Deathloop (PlayStation 5) – Gaming Review

Bethesda has been a gaming juggernaut in the industry for decades and admittedly, I have barely played any of their titles. For me, my first oft theirs was Fallout 3 on PC back when it first came out. Since then, some of their titles have interested me, but I’ve just never really taken the plunge. That changed when Deathloop was announced, and I am pleased to say that I dived in head-first, and I am so glad that I did.

The instant Deathloop booted up on the PlayStation 5, I was already amazed. Just navigating around the menu with the DualSense Controller was an experience I have not felt before. It was very clear, that the development team over at Arkane Studios had taken full advantage of the haptic technology that the PlayStation 5 has to offer. And I hadn’t even started the game yet!

The game opens with a violent cut scene of your character getting stabbed in the chest. You awaken on a beach not knowing who you are. As you begin to move around, words appear in the environment giving you prompts as if they are being manifested from your subconscious. Before you leave the area, you pick up your first weapon and some ammo. There are targets around to give you some practice with the controls, and here is where the haptic technology really shines. As you shoot, the triggers have varied amounts of resistance as the weapon recoils. The weapon can also jam up and the fire trigger becomes stiff, preventing you from firing. This was just the tip of the iceberg for the haptic feedback.

As you progress, you collect a trinket and a ‘hackamajig’ device. Trinkets can be used to upgrade your abilities and weapons. The hacking tool allows you to ‘hack’ into electronic devices such as locked security doors, telephone booths to cause distractions and even deployed turrets that you can make of your own. The ‘hackamajig’ is your core item next to your weapon. You can equip both the hacking device in your left hand and a pistol or SMG in your right. You can also dual-wield weapons, giving you many loadout options.

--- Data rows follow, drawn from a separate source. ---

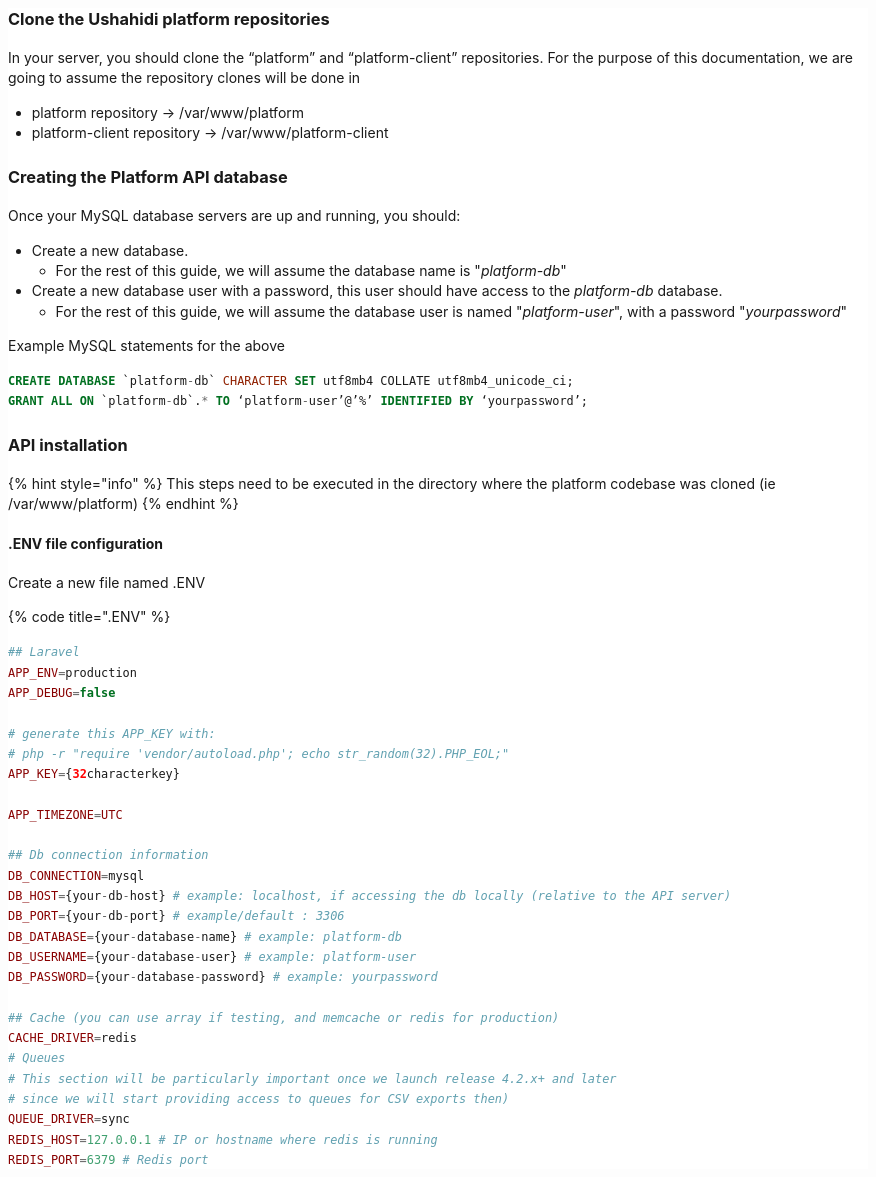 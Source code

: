 ### Clone the Ushahidi platform repositories

In your server, you should clone the “platform” and “platform-client” repositories. For the purpose of this documentation, we are going to assume the repository clones will be done in

* platform repository → /var/www/platform
* platform-client repository → /var/www/platform-client

### Creating the Platform API database

Once your MySQL database servers are up and running, you should:

* Create a new database. 
  * For the rest of this guide, we will assume the database name is "_platform-db_"
* Create a new database user with a password, this user should have access to the _platform-db_ database. 
  * For the rest of this guide, we will assume the database user is named "_platform-user_", with a password "_yourpassword_"

Example MySQL statements for the above

```sql
CREATE DATABASE `platform-db` CHARACTER SET utf8mb4 COLLATE utf8mb4_unicode_ci;
GRANT ALL ON `platform-db`.* TO ‘platform-user’@’%’ IDENTIFIED BY ‘yourpassword’;
```

### API installation

{% hint style="info" %}
This steps need to be executed in the directory where the platform codebase was cloned \(ie /var/www/platform\)
{% endhint %}

#### .ENV file configuration

Create a new file named .ENV

{% code title=".ENV" %}
```php
## Laravel
APP_ENV=production
APP_DEBUG=false

# generate this APP_KEY with:
# php -r "require 'vendor/autoload.php'; echo str_random(32).PHP_EOL;"
APP_KEY={32characterkey}

APP_TIMEZONE=UTC

## Db connection information
DB_CONNECTION=mysql
DB_HOST={your-db-host} # example: localhost, if accessing the db locally (relative to the API server)
DB_PORT={your-db-port} # example/default : 3306 
DB_DATABASE={your-database-name} # example: platform-db
DB_USERNAME={your-database-user} # example: platform-user
DB_PASSWORD={your-database-password} # example: yourpassword

## Cache (you can use array if testing, and memcache or redis for production)
CACHE_DRIVER=redis
# Queues 
# This section will be particularly important once we launch release 4.2.x+ and later 
# since we will start providing access to queues for CSV exports then)
QUEUE_DRIVER=sync
REDIS_HOST=127.0.0.1 # IP or hostname where redis is running
REDIS_PORT=6379 # Redis port

```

So, what exactly is Deathloop and what are you trying to achieve? Essentially, you are stuck in time a loop of a single day that repeats. Your character, Colt, is trying to ‘break the loop’ and the main antagonist, Julianna, in conjunction with the residents of Blackreef are here to make your life hell. There are eight main characters known as Visionaries, with their own unique special abilities known as Slabs. Each of these Slabs can be obtained by taking down a Visionary. You can track down these Visionaries through your leads. Every lead is effectively a mission with objectives and can be tracked through the menu before you head back out into Blackreef. But be weary, if you die during a loop, you end up back on the beach and effectively need to start over again! This may sound horrendous, but at times becomes necessary.

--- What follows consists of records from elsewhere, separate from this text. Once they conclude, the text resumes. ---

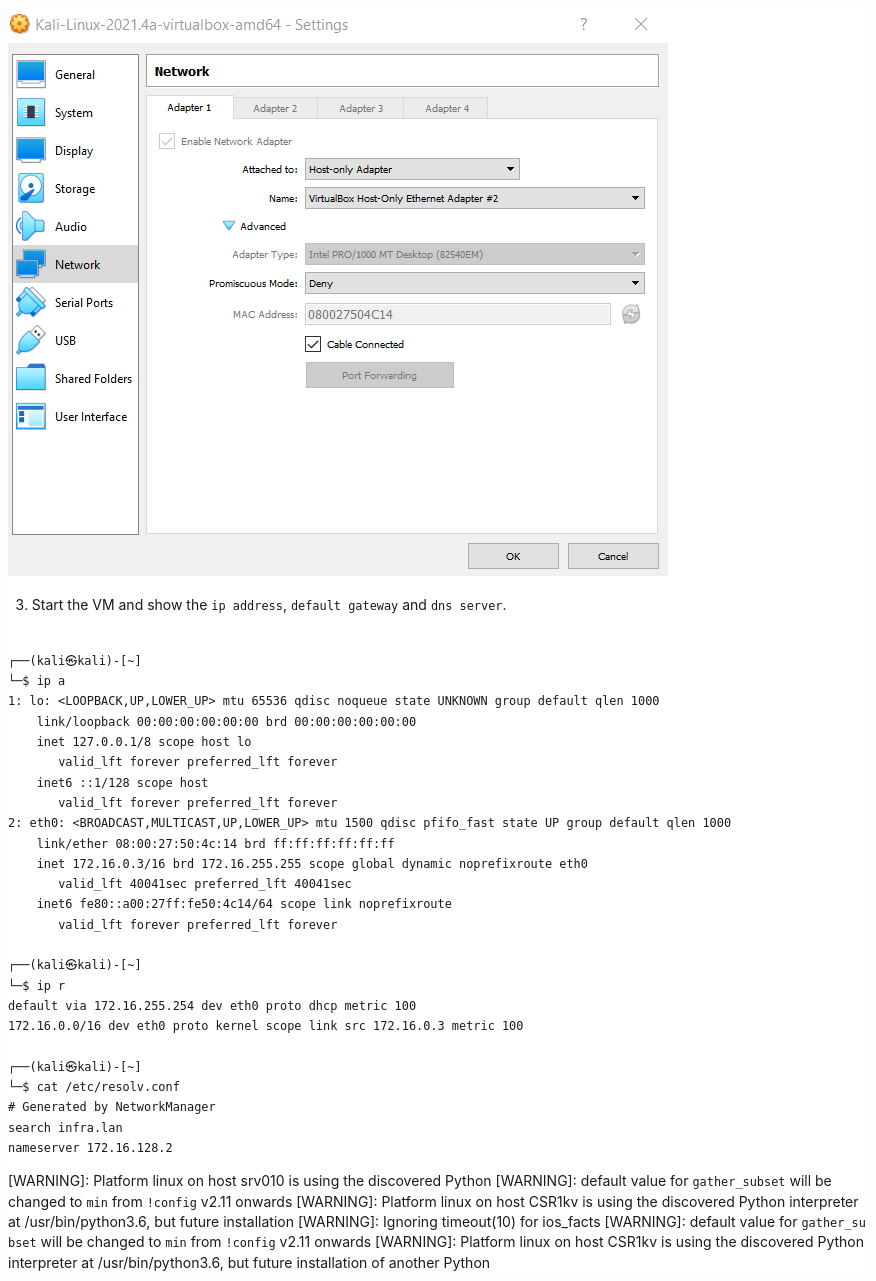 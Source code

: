 ![kali linux](img/lab4/kali-linux-adapter.PNG)

3. Start the VM and show the `ip address`, `default gateway` and `dns server`.

```console
                                                                             
┌──(kali㉿kali)-[~]
└─$ ip a
1: lo: <LOOPBACK,UP,LOWER_UP> mtu 65536 qdisc noqueue state UNKNOWN group default qlen 1000
    link/loopback 00:00:00:00:00:00 brd 00:00:00:00:00:00
    inet 127.0.0.1/8 scope host lo
       valid_lft forever preferred_lft forever
    inet6 ::1/128 scope host 
       valid_lft forever preferred_lft forever
2: eth0: <BROADCAST,MULTICAST,UP,LOWER_UP> mtu 1500 qdisc pfifo_fast state UP group default qlen 1000
    link/ether 08:00:27:50:4c:14 brd ff:ff:ff:ff:ff:ff
    inet 172.16.0.3/16 brd 172.16.255.255 scope global dynamic noprefixroute eth0
       valid_lft 40041sec preferred_lft 40041sec
    inet6 fe80::a00:27ff:fe50:4c14/64 scope link noprefixroute 
       valid_lft forever preferred_lft forever
                                                                             
┌──(kali㉿kali)-[~]
└─$ ip r
default via 172.16.255.254 dev eth0 proto dhcp metric 100 
172.16.0.0/16 dev eth0 proto kernel scope link src 172.16.0.3 metric 100 
                                                                             
┌──(kali㉿kali)-[~]
└─$ cat /etc/resolv.conf
# Generated by NetworkManager
search infra.lan
nameserver 172.16.128.2
```


[WARNING]: Platform linux on host srv010 is using the discovered Python
[WARNING]: default value for `gather_subset` will be changed to `min` from `!config` v2.11 onwards
[WARNING]: Platform linux on host CSR1kv is using the discovered Python interpreter at /usr/bin/python3.6, but future installation
[WARNING]: Ignoring timeout(10) for ios_facts
[WARNING]: default value for `gather_subset` will be changed to `min` from `!config` v2.11 onwards
[WARNING]: Platform linux on host CSR1kv is using the discovered Python interpreter at /usr/bin/python3.6, but future installation of another Python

After the first stages of the game, you can change the time of day and loadout to suit the mission you’re about to attempt. Some events take place at a certain time of day. You may need to enter a location in the morning before an event takes place in the evening. The games environment is also interactive, shoot a vending machine to trip up enemies or throw a glass bottle to cause a distraction. You can take it slow and stealthy or go in guns blazing and risk death. There is effectively no wrong way to play, and options and possibilities are seemingly endless.

The gameplay is fantastic and would have to be one of the best first-person shooters I have played in a very long time. The mechanics are simple and effective; walking, running, sneaking, crouching, and shooting are all as you would expect. Although, you may want to mess around with the look sensitivity settings as I found it a bit slow on the default. Where this game really shines is the combination of art design and music. With art design by Sébastien Mitton, the environment has a beautiful colour pallet. This game really shines with the music. As you enter an environment the music is relaxed, however, as soon as you engage in combat, the score kicks into overdrive. With the increased tempo, I felt the music gave me the hype and mood I needed to take out the enemies quickly. As the area is cleared, the music steps back a gear to the chilled vibes again, allowing the player to settle back down and focus on their surroundings. Many games do this well, but I have to say, Tom Salta and Ross Tregenza have taken the composition of this game to the next level.

There is also a multiplayer option to Deathloop that allows you to play as Julianna and invade others. If you have friends with the game and they are online, you can also choose to infiltrate them specifically and wreak havoc. I tried this out against a friend when we were both streaming the game and while it was a lot of fun, I can see how it could quickly become frustrating when all you want to do is play the main campaign. Thankfully, there is an option to disable the PvP mode via the settings.

Overall, Deathloop is one of the best games I have played in a long time. There is so much to explore and collect that my inner loot goblin is jumping for joy. I cannot wait to jump back in and die, die again, die some more and complete this game as much as possible. Deathloop is 100% a strong contender for Game of the Year. Deathloop comes in a Deluxe Edition and a Standard Edition. The Deluxe version comes with some additional unique weapons and other items. The Deluxe Edition is highly recommended as the shotgun received is incredible!

Deathloop is available now on PlayStation 5 and PC via physical and digital media.
A PlayStation 5 copy of this game was provided by Bethesda for the purposes of this review.